Le troisième outsider n’est autre que John Isner, lui aussi ancien pensionnaire du dernier carré du Majeur anglais. C’était en 2018, et cette année là, l’Américain avait échoué 24-26 dans la cinquième et dernière manche contre Kevin Anderson, après 6h36 de jeu précisément. Cette saison, le géant de 2m08 a choisi de ne pas jouer d’autres tournois sur herbe avant Wimbledon. Une erreur ? Pas forcément, quand on connait la capacité du 33ème mondial a remporté les points et les matchs grâce à son exceptionnel service et son coup droit dévastateur. À Madrid, il a fait le coup, se hissant jusqu’en quart de finale, sur la surface qui l’intéresse le moins, la terre battue, et sans l’avoir foulée depuis six mois. Bref, comme chaque année, Isner s’avance tel un épouvantail, capable d’effrayer n’importe lequel de ses adversaires, à partir du moment où son pourcentage de premières balles est un tant soit peu élevé. Même s’il possède une bonne main et une bonne qualité de relance, son adversaire au premier tour, le petit Yoshihito Nishioka (1m70) risque de souffrir d’un sérieux déficit de puissance, d’autant que le Japonais n’a jamais remporté un match sur herbe sur le circuit principal et souvent souffert face aux grands serveurs du circuit sur dur (5 victoires pour 18 défaites).
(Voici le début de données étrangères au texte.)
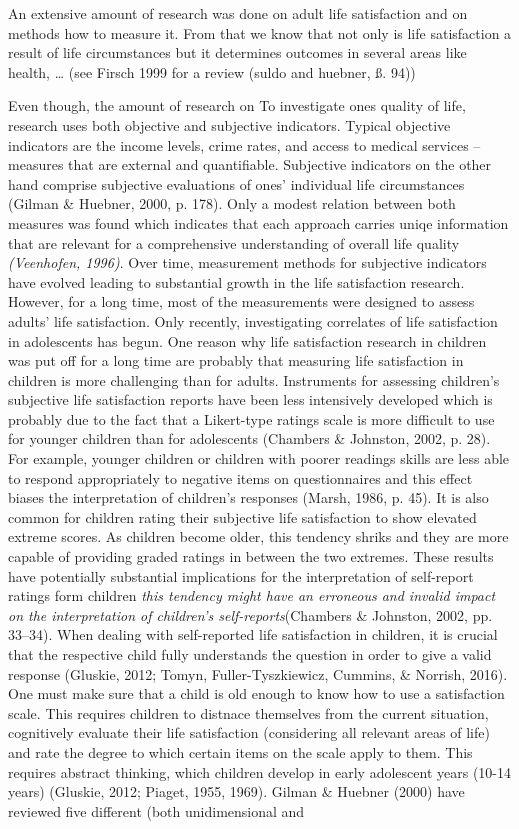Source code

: \documentclass[a4, 12pt]{article}
\begin{document}
An extensive amount of research was done on adult life satisfaction and on methods how to measure it. From that we know that not only is life satisfaction a result of life circumstances but it determines outcomes in several areas like health, \ldots{} (see Firsch 1999 for a review (suldo and huebner, ß. 94))

Even though, the amount of research on
\label{measurement}
To investigate ones quality of life, research uses both objective and subjective indicators. Typical objective indicators are the income levels, crime rates, and access to medical services -- measures that are external and quantifiable. Subjective indicators on the other hand comprise subjective evaluations of ones' individual life circumstances (Gilman \& Huebner, 2000, p. 178). Only a modest relation between both measures was found which indicates that each approach carries uniqe information that are relevant for a comprehensive understanding of overall life quality \emph{(Veenhofen, 1996)}. Over time, measurement methods for subjective indicators have evolved leading to substantial growth in the life satisfaction research. However, for a long time, most of the measurements were designed to assess adults' life satisfaction. Only recently, investigating correlates of life satisfaction in adolescents has begun. One reason why life satisfaction research in children was put off for a long time are probably that measuring life satisfaction in children is more challenging than for adults. Instruments for assessing children's subjective life satisfaction reports have been less intensively developed which is probably due to the fact that a Likert-type ratings scale is more difficult to use for younger children than for adolescents (Chambers \& Johnston, 2002, p. 28). For example, younger children or children with poorer readings skills are less able to respond appropriately to negative items on questionnaires and this effect biases the interpretation of children's responses (Marsh, 1986, p. 45). It is also common for children rating their subjective life satisfaction to show elevated extreme scores. As children become older, this tendency shriks and they are more capable of providing graded ratings in between the two extremes. These results have potentially substantial implications for the interpretation of self-report ratings form children \emph{this tendency might have an erroneous and invalid impact on the interpretation of children's self-reports}(Chambers \& Johnston, 2002, pp. 33--34). When dealing with self-reported life satisfaction in children, it is crucial that the respective child fully understands the question in order to give a valid response (Gluskie, 2012; Tomyn, Fuller-Tyszkiewicz, Cummins, \& Norrish, 2016). One must make sure that a child is old enough to know how to use a satisfaction scale. This requires children to distnace themselves from the current situation, cognitively evaluate their life satisfaction (considering all relevant areas of life) and rate the degree to which certain items on the scale apply to them. This requires abstract thinking, which children develop in early adolescent years (10-14 years) (Gluskie, 2012; Piaget, 1955, 1969). Gilman \& Huebner (2000) have reviewed five different (both unidimensional and 
\end{document}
On recule un tout petit peu dans la hiérarchie pour évoquer Aslan Karatsev et Taylor Fritz. Depuis le début de l’année, le premier demeure une menace permanente. Après sa demie à l’Open d’Australie, le Russe a largement confirmé, remportant le tournoi de Dubaï (dur) et ne cédant qu’en finale à Belgrade (terre), après avoir éreinté et battu Novak Djokovic en demie. Bref, celui qui pointe maintenant au 24ème rang semble s’adapter à tous les environnements. Il lui reste à faire de même sur herbe, ce qui est tout-à-fait possible, mais pas une évidence. Au Queen’s, on l’a vu trébucher deux fois contre Cameron Norrie sur le sol glissant anglais, de quoi refroidir ses ardeurs. De quoi laisser aussi penser que Jérémy Chardy, son adversaire au premier tour, a toutes ses chances de l’embêter, d’autant que le Français, bien que éliminé d’entrée à Stuttgart et au Queen’s, a déjà prouvé par le passé qu’il savait tâter du gazon, en rejoignant notamment la finale de s-Hertogenbosch en 2018. Reste que Karatsev demeure un excellent retourneur et que cela risque de titiller le Palois. De son côté, Taylor Fritz a tout à perdre face à son compatriote Brandon Nakashima. Non seulement le 36ème mondial n’a quasiment rien fait depuis sa demie à Doha en mars, mais il n’a pas disputé un match sur gazon pour se préparer pour Wimbledon. La raison ? Une opération au ménisque subie il y a une dizaine de jours, après un « bruit étrange » entendu lors du dernier point qu’il a disputé à Roland Garros contre Dominic Koepfer, l’obligeant à quitter le court sur un fauteuil roulant. Il arrive donc à Londres sans repères, mais ce qui peut le rassurer en revanche, c’est sa propension à rapidement trouver ses marques sur herbe, lui qui s’appuie sur son service et qui n’éprouve pas les mêmes difficultés à se déplacer sur cette surface que sur terre. Pour mémoire, Fritz a d’ailleurs glané son unique trophée à Eastbourne, en 2019. Mais il devra absolument se méfier de Nakashima, qui a déjà trouvé ses marques durant les qualifications, en réussissant trois solides prestations, et qui avait glané il y a trois ans chez les Juniors une épreuve estampillée Grade 1… à Roehampton.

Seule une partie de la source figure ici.